The industry of real estate has been around for centuries – people will always need to buy and sell homes, and the nature of the transactions are usually so complex that specialist strands of expertise are likely to always play a crucial role. As with many industries, real estate has been on the receiving end of benefits and flaws from the development of technology – and one of the longest-standing features in real estate brokerage, multiple listing services (MLS), is notably one of those potentially most affected.
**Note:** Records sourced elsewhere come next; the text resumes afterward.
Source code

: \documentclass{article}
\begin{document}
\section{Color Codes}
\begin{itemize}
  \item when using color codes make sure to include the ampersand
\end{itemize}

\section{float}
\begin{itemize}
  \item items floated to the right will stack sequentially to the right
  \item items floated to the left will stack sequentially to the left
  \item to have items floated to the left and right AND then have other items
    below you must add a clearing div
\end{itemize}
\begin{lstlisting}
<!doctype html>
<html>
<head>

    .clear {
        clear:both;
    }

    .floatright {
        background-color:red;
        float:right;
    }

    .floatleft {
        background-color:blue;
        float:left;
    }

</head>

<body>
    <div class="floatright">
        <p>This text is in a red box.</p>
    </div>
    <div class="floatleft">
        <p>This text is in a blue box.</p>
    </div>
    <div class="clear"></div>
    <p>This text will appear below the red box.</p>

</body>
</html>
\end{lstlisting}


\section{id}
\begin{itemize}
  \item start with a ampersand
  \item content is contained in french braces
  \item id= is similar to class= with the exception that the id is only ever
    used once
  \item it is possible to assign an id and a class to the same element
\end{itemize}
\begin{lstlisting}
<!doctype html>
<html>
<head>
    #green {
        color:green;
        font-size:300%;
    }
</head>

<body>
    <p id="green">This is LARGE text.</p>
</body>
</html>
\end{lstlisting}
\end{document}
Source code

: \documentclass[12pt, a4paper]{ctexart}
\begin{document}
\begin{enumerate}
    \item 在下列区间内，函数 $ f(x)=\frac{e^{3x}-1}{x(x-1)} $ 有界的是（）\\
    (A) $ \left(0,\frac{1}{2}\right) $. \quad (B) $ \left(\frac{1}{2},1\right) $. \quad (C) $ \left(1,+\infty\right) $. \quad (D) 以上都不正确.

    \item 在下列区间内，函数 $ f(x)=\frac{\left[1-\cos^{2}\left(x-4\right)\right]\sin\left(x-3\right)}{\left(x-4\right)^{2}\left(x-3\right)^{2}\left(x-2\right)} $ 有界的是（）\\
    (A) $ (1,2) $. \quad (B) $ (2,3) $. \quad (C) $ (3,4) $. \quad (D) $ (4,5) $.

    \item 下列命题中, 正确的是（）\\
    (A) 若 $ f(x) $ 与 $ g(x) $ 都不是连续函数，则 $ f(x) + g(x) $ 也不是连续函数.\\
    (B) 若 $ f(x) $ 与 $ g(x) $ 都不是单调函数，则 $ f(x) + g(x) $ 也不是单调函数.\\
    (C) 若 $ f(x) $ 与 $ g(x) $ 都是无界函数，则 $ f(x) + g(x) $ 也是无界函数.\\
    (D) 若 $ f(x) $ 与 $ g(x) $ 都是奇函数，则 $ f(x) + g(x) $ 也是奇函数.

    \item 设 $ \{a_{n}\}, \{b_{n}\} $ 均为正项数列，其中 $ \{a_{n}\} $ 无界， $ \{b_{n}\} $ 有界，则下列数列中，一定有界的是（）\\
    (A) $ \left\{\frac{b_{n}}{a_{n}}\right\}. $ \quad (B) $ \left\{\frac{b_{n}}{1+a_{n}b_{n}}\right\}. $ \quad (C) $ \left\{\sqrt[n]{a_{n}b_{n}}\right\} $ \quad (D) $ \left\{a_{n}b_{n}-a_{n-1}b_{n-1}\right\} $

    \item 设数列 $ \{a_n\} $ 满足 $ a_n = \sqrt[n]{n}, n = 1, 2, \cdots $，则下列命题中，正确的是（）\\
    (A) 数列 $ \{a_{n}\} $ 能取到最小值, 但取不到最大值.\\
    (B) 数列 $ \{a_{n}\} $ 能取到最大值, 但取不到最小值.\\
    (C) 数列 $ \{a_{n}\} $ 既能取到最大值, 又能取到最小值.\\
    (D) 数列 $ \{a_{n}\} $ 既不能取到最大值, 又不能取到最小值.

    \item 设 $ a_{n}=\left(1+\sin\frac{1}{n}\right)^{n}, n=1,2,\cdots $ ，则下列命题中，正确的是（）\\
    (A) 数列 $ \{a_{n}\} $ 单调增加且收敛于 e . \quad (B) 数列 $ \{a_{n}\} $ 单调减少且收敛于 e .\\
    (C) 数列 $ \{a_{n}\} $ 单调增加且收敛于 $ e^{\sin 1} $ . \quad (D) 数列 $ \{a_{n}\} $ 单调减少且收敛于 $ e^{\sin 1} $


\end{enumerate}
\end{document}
What are multiple listing services?
A term stretching back to the early 20th century, multiple listing services, or the MLS, is the formal term for the gathering of real estate information via real estate brokers, who would willingly pool their own data on houses they were trying to sell in order to secure a buyer. With the aim being to have another broker in the MLS identify a buyer, there have long been mutual benefits in sharing this type of data.
Today, private and local multiple listing services use XML-based data feeds to maintain and update their information, while in North America there is a set standard for an MLS that is the Real Estate Transaction Standard. Private home sellers cannot upload details direct to an MLS; it is strictly for the use of real estate agents and, in the US, they must be paying members of the National Association of Realtors to access them.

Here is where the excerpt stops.